**Directions for this task:**
Every entry should be returned exactly. Omit none of them.

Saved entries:
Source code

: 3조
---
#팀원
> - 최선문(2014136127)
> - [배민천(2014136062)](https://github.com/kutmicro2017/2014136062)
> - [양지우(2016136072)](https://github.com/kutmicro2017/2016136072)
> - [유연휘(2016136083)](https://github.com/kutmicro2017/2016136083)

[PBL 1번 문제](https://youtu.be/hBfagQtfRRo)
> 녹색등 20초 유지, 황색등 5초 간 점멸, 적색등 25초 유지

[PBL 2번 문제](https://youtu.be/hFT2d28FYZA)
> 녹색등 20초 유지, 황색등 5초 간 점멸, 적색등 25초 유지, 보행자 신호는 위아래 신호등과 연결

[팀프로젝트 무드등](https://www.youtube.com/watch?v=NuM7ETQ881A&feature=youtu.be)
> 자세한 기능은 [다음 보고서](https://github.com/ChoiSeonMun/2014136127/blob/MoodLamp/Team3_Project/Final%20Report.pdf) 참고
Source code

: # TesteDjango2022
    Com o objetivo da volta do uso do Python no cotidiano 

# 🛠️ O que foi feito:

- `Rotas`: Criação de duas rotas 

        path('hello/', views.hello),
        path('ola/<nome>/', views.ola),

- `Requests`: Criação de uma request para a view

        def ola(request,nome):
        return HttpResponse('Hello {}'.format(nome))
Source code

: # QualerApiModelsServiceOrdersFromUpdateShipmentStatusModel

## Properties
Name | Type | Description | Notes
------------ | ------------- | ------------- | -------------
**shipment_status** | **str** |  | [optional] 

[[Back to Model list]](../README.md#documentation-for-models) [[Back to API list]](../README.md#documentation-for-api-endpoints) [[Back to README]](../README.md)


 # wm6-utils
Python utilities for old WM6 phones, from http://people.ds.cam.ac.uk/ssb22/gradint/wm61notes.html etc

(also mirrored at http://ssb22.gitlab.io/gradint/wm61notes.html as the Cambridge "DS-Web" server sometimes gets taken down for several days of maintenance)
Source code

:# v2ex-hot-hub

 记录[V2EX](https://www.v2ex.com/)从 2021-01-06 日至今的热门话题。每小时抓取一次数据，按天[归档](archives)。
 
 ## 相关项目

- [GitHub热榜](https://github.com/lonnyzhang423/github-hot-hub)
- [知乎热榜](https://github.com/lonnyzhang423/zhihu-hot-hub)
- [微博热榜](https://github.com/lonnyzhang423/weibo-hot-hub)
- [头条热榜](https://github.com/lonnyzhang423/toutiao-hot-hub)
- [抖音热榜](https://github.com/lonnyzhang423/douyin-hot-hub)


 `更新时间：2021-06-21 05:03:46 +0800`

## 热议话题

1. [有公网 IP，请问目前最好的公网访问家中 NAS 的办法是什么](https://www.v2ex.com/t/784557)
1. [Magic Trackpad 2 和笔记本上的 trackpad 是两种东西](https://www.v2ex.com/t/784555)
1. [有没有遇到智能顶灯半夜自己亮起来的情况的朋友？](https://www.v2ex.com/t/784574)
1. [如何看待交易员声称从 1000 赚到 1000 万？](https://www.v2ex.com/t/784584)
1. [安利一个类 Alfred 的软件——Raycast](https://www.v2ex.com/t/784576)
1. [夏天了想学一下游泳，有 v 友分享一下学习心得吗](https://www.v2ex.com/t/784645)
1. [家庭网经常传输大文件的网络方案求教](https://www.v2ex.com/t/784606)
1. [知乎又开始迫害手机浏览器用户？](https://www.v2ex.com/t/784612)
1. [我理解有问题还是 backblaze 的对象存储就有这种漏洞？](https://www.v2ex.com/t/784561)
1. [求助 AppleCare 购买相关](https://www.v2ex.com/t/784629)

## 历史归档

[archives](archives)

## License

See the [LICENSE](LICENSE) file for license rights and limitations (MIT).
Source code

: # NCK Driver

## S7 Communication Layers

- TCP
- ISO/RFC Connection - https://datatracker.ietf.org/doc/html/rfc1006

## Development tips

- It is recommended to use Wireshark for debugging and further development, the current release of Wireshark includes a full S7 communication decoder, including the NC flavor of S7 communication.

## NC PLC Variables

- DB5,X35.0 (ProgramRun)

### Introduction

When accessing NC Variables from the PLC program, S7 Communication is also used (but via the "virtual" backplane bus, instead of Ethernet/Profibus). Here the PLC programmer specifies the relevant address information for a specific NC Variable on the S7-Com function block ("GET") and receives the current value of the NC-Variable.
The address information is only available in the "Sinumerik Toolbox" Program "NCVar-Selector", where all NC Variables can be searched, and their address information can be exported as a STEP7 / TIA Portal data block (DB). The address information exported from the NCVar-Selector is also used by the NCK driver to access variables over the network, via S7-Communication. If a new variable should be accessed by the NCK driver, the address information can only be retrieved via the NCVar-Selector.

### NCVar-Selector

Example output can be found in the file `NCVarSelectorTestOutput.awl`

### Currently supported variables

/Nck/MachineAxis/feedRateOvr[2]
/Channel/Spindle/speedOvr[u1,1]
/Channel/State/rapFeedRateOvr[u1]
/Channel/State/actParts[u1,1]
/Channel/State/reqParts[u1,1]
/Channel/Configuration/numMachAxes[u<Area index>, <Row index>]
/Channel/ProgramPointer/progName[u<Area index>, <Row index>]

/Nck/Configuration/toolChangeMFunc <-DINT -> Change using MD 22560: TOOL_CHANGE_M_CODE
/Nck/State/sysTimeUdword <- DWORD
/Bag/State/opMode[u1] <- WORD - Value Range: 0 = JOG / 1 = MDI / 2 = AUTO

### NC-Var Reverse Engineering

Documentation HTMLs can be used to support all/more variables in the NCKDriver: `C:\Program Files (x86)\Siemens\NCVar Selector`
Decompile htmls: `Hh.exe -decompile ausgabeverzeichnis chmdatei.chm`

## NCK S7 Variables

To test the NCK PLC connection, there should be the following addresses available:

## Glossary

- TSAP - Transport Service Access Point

**The answer:**
Source code

: 3조
---
#팀원
> - 최선문(2014136127)
> - [배민천(2014136062)](https://github.com/kutmicro2017/2014136062)
> - [양지우(2016136072)](https://github.com/kutmicro2017/2016136072)
> - [유연휘(2016136083)](https://github.com/kutmicro2017/2016136083)

[PBL 1번 문제](https://youtu.be/hBfagQtfRRo)
> 녹색등 20초 유지, 황색등 5초 간 점멸, 적색등 25초 유지

[PBL 2번 문제](https://youtu.be/hFT2d28FYZA)
> 녹색등 20초 유지, 황색등 5초 간 점멸, 적색등 25초 유지, 보행자 신호는 위아래 신호등과 연결

[팀프로젝트 무드등](https://www.youtube.com/watch?v=NuM7ETQ881A&feature=youtu.be)
> 자세한 기능은 [다음 보고서](https://github.com/ChoiSeonMun/2014136127/blob/MoodLamp/Team3_Project/Final%20Report.pdf) 참고
Source code

: # TesteDjango2022
    Com o objetivo da volta do uso do Python no cotidiano 

# 🛠️ O que foi feito:

- `Rotas`: Criação de duas rotas 

        path('hello/', views.hello),
        path('ola/<nome>/', views.ola),

- `Requests`: Criação de uma request para a view

        def ola(request,nome):
        return HttpResponse('Hello {}'.format(nome))
Source code

: # QualerApiModelsServiceOrdersFromUpdateShipmentStatusModel

## Properties
Name | Type | Description | Notes
------------ | ------------- | ------------- | -------------
**shipment_status** | **str** |  | [optional] 

[[Back to Model list]](../README.md#documentation-for-models) [[Back to API list]](../README.md#documentation-for-api-endpoints) [[Back to README]](../README.md)


 # wm6-utils
Python utilities for old WM6 phones, from http://people.ds.cam.ac.uk/ssb22/gradint/wm61notes.html etc

(also mirrored at http://ssb22.gitlab.io/gradint/wm61notes.html as the Cambridge "DS-Web" server sometimes gets taken down for several days of maintenance)
Source code

:# v2ex-hot-hub

 记录[V2EX](https://www.v2ex.com/)从 2021-01-06 日至今的热门话题。每小时抓取一次数据，按天[归档](archives)。
 
 ## 相关项目

- [GitHub热榜](https://github.com/lonnyzhang423/github-hot-hub)
- [知乎热榜](https://github.com/lonnyzhang423/zhihu-hot-hub)
- [微博热榜](https://github.com/lonnyzhang423/weibo-hot-hub)
- [头条热榜](https://github.com/lonnyzhang423/toutiao-hot-hub)
- [抖音热榜](https://github.com/lonnyzhang423/douyin-hot-hub)


 `更新时间：2021-06-21 05:03:46 +0800`

## 热议话题

1. [有公网 IP，请问目前最好的公网访问家中 NAS 的办法是什么](https://www.v2ex.com/t/784557)
1. [Magic Trackpad 2 和笔记本上的 trackpad 是两种东西](https://www.v2ex.com/t/784555)
1. [有没有遇到智能顶灯半夜自己亮起来的情况的朋友？](https://www.v2ex.com/t/784574)
1. [如何看待交易员声称从 1000 赚到 1000 万？](https://www.v2ex.com/t/784584)
1. [安利一个类 Alfred 的软件——Raycast](https://www.v2ex.com/t/784576)
1. [夏天了想学一下游泳，有 v 友分享一下学习心得吗](https://www.v2ex.com/t/784645)
1. [家庭网经常传输大文件的网络方案求教](https://www.v2ex.com/t/784606)
1. [知乎又开始迫害手机浏览器用户？](https://www.v2ex.com/t/784612)
1. [我理解有问题还是 backblaze 的对象存储就有这种漏洞？](https://www.v2ex.com/t/784561)
1. [求助 AppleCare 购买相关](https://www.v2ex.com/t/784629)

## 历史归档

[archives](archives)

## License

See the [LICENSE](LICENSE) file for license rights and limitations (MIT).
Source code

: # NCK Driver

## S7 Communication Layers

- TCP
- ISO/RFC Connection - https://datatracker.ietf.org/doc/html/rfc1006

## Development tips

- It is recommended to use Wireshark for debugging and further development, the current release of Wireshark includes a full S7 communication decoder, including the NC flavor of S7 communication.

## NC PLC Variables

- DB5,X35.0 (ProgramRun)

### Introduction

When accessing NC Variables from the PLC program, S7 Communication is also used (but via the "virtual" backplane bus, instead of Ethernet/Profibus). Here the PLC programmer specifies the relevant address information for a specific NC Variable on the S7-Com function block ("GET") and receives the current value of the NC-Variable.
The address information is only available in the "Sinumerik Toolbox" Program "NCVar-Selector", where all NC Variables can be searched, and their address information can be exported as a STEP7 / TIA Portal data block (DB). The address information exported from the NCVar-Selector is also used by the NCK driver to access variables over the network, via S7-Communication. If a new variable should be accessed by the NCK driver, the address information can only be retrieved via the NCVar-Selector.

### NCVar-Selector

Example output can be found in the file `NCVarSelectorTestOutput.awl`

### Currently supported variables

/Nck/MachineAxis/feedRateOvr[2]
/Channel/Spindle/speedOvr[u1,1]
/Channel/State/rapFeedRateOvr[u1]
/Channel/State/actParts[u1,1]
/Channel/State/reqParts[u1,1]
/Channel/Configuration/numMachAxes[u<Area index>, <Row index>]
/Channel/ProgramPointer/progName[u<Area index>, <Row index>]

/Nck/Configuration/toolChangeMFunc <-DINT -> Change using MD 22560: TOOL_CHANGE_M_CODE
/Nck/State/sysTimeUdword <- DWORD
/Bag/State/opMode[u1] <- WORD - Value Range: 0 = JOG / 1 = MDI / 2 = AUTO

### NC-Var Reverse Engineering

Documentation HTMLs can be used to support all/more variables in the NCKDriver: `C:\Program Files (x86)\Siemens\NCVar Selector`
Decompile htmls: `Hh.exe -decompile ausgabeverzeichnis chmdatei.chm`

## NCK S7 Variables

To test the NCK PLC connection, there should be the following addresses available:

## Glossary

- TSAP - Transport Service Access Point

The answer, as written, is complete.